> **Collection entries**
▼
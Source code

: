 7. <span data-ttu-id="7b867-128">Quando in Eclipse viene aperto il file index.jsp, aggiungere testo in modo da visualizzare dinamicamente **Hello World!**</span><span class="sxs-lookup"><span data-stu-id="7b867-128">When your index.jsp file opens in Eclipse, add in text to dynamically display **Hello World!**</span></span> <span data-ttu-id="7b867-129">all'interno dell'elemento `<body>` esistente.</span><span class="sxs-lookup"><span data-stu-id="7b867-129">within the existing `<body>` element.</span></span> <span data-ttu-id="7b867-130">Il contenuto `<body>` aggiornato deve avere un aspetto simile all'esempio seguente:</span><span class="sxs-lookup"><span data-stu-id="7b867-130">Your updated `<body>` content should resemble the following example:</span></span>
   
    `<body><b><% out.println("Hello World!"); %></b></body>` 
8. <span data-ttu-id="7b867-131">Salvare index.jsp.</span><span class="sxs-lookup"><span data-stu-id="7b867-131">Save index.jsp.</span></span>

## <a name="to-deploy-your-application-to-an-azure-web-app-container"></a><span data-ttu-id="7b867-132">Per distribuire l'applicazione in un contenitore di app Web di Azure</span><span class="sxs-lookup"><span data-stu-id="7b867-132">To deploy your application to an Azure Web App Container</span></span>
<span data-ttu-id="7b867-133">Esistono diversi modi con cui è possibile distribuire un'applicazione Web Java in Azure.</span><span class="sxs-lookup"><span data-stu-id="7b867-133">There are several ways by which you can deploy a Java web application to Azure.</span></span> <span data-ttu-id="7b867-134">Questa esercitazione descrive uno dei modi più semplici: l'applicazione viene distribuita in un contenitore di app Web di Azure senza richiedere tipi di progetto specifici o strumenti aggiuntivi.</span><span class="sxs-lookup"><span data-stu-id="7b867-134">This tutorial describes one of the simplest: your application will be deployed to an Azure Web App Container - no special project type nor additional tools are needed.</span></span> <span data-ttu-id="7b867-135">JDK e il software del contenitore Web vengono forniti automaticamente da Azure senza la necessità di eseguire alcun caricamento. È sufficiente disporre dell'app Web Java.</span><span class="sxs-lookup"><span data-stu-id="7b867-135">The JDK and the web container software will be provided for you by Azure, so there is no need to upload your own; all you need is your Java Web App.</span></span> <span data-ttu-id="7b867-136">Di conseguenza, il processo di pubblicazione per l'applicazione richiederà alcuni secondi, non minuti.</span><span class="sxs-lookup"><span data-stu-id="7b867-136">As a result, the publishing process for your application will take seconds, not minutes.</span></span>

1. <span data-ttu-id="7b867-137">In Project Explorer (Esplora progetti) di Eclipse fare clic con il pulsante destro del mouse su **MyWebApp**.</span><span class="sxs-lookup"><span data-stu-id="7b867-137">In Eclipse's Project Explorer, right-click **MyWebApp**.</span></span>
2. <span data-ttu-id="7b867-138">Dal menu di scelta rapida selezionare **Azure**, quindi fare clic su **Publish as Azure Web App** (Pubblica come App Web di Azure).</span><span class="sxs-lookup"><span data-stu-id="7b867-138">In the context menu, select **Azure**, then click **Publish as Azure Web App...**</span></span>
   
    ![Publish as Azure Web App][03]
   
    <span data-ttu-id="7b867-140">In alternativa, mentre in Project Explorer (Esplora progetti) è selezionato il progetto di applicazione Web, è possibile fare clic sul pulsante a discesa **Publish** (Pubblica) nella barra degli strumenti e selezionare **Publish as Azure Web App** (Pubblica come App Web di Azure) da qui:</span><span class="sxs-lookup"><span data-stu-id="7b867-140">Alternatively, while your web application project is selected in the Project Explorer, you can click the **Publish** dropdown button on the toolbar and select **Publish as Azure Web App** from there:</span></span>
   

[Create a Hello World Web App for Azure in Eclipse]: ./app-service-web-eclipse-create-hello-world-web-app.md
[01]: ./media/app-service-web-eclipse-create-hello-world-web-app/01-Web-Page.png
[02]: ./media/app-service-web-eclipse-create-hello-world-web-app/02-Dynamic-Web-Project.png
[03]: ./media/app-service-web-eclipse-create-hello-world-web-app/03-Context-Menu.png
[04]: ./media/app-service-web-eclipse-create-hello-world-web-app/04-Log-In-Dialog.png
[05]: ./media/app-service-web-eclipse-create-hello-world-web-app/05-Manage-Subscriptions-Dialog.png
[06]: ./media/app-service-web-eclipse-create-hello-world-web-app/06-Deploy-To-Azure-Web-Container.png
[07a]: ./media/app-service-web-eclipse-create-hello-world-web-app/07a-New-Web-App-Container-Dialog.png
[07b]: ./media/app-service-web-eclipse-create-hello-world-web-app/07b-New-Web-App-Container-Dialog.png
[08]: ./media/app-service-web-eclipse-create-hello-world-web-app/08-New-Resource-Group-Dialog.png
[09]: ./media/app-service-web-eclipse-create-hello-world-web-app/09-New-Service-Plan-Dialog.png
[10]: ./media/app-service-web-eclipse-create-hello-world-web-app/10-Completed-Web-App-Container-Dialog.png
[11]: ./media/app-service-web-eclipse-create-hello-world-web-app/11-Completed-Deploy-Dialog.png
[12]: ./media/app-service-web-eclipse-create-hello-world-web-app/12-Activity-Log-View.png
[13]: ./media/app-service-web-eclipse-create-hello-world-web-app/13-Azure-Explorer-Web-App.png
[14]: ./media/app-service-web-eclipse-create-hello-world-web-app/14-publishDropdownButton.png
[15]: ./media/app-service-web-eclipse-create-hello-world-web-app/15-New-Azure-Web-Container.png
▲
> **WHAT YOU HAVE TO DO**
A faithful, complete copy of the entries above is required.

> **TASK ANSWER**
Source code

: 7. <span data-ttu-id="7b867-128">Quando in Eclipse viene aperto il file index.jsp, aggiungere testo in modo da visualizzare dinamicamente **Hello World!**</span><span class="sxs-lookup"><span data-stu-id="7b867-128">When your index.jsp file opens in Eclipse, add in text to dynamically display **Hello World!**</span></span> <span data-ttu-id="7b867-129">all'interno dell'elemento `<body>` esistente.</span><span class="sxs-lookup"><span data-stu-id="7b867-129">within the existing `<body>` element.</span></span> <span data-ttu-id="7b867-130">Il contenuto `<body>` aggiornato deve avere un aspetto simile all'esempio seguente:</span><span class="sxs-lookup"><span data-stu-id="7b867-130">Your updated `<body>` content should resemble the following example:</span></span>
   
    `<body><b><% out.println("Hello World!"); %></b></body>` 
8. <span data-ttu-id="7b867-131">Salvare index.jsp.</span><span class="sxs-lookup"><span data-stu-id="7b867-131">Save index.jsp.</span></span>

## <a name="to-deploy-your-application-to-an-azure-web-app-container"></a><span data-ttu-id="7b867-132">Per distribuire l'applicazione in un contenitore di app Web di Azure</span><span class="sxs-lookup"><span data-stu-id="7b867-132">To deploy your application to an Azure Web App Container</span></span>
<span data-ttu-id="7b867-133">Esistono diversi modi con cui è possibile distribuire un'applicazione Web Java in Azure.</span><span class="sxs-lookup"><span data-stu-id="7b867-133">There are several ways by which you can deploy a Java web application to Azure.</span></span> <span data-ttu-id="7b867-134">Questa esercitazione descrive uno dei modi più semplici: l'applicazione viene distribuita in un contenitore di app Web di Azure senza richiedere tipi di progetto specifici o strumenti aggiuntivi.</span><span class="sxs-lookup"><span data-stu-id="7b867-134">This tutorial describes one of the simplest: your application will be deployed to an Azure Web App Container - no special project type nor additional tools are needed.</span></span> <span data-ttu-id="7b867-135">JDK e il software del contenitore Web vengono forniti automaticamente da Azure senza la necessità di eseguire alcun caricamento. È sufficiente disporre dell'app Web Java.</span><span class="sxs-lookup"><span data-stu-id="7b867-135">The JDK and the web container software will be provided for you by Azure, so there is no need to upload your own; all you need is your Java Web App.</span></span> <span data-ttu-id="7b867-136">Di conseguenza, il processo di pubblicazione per l'applicazione richiederà alcuni secondi, non minuti.</span><span class="sxs-lookup"><span data-stu-id="7b867-136">As a result, the publishing process for your application will take seconds, not minutes.</span></span>

1. <span data-ttu-id="7b867-137">In Project Explorer (Esplora progetti) di Eclipse fare clic con il pulsante destro del mouse su **MyWebApp**.</span><span class="sxs-lookup"><span data-stu-id="7b867-137">In Eclipse's Project Explorer, right-click **MyWebApp**.</span></span>
2. <span data-ttu-id="7b867-138">Dal menu di scelta rapida selezionare **Azure**, quindi fare clic su **Publish as Azure Web App** (Pubblica come App Web di Azure).</span><span class="sxs-lookup"><span data-stu-id="7b867-138">In the context menu, select **Azure**, then click **Publish as Azure Web App...**</span></span>
   
    ![Publish as Azure Web App][03]
   
    <span data-ttu-id="7b867-140">In alternativa, mentre in Project Explorer (Esplora progetti) è selezionato il progetto di applicazione Web, è possibile fare clic sul pulsante a discesa **Publish** (Pubblica) nella barra degli strumenti e selezionare **Publish as Azure Web App** (Pubblica come App Web di Azure) da qui:</span><span class="sxs-lookup"><span data-stu-id="7b867-140">Alternatively, while your web application project is selected in the Project Explorer, you can click the **Publish** dropdown button on the toolbar and select **Publish as Azure Web App** from there:</span></span>
   

[Create a Hello World Web App for Azure in Eclipse]: ./app-service-web-eclipse-create-hello-world-web-app.md
[01]: ./media/app-service-web-eclipse-create-hello-world-web-app/01-Web-Page.png
[02]: ./media/app-service-web-eclipse-create-hello-world-web-app/02-Dynamic-Web-Project.png
[03]: ./media/app-service-web-eclipse-create-hello-world-web-app/03-Context-Menu.png
[04]: ./media/app-service-web-eclipse-create-hello-world-web-app/04-Log-In-Dialog.png
[05]: ./media/app-service-web-eclipse-create-hello-world-web-app/05-Manage-Subscriptions-Dialog.png
[06]: ./media/app-service-web-eclipse-create-hello-world-web-app/06-Deploy-To-Azure-Web-Container.png
[07a]: ./media/app-service-web-eclipse-create-hello-world-web-app/07a-New-Web-App-Container-Dialog.png
[07b]: ./media/app-service-web-eclipse-create-hello-world-web-app/07b-New-Web-App-Container-Dialog.png
[08]: ./media/app-service-web-eclipse-create-hello-world-web-app/08-New-Resource-Group-Dialog.png
[09]: ./media/app-service-web-eclipse-create-hello-world-web-app/09-New-Service-Plan-Dialog.png
[10]: ./media/app-service-web-eclipse-create-hello-world-web-app/10-Completed-Web-App-Container-Dialog.png
[11]: ./media/app-service-web-eclipse-create-hello-world-web-app/11-Completed-Deploy-Dialog.png
[12]: ./media/app-service-web-eclipse-create-hello-world-web-app/12-Activity-Log-View.png
[13]: ./media/app-service-web-eclipse-create-hello-world-web-app/13-Azure-Explorer-Web-App.png
[14]: ./media/app-service-web-eclipse-create-hello-world-web-app/14-publishDropdownButton.png
[15]: ./media/app-service-web-eclipse-create-hello-world-web-app/15-New-Azure-Web-Container.png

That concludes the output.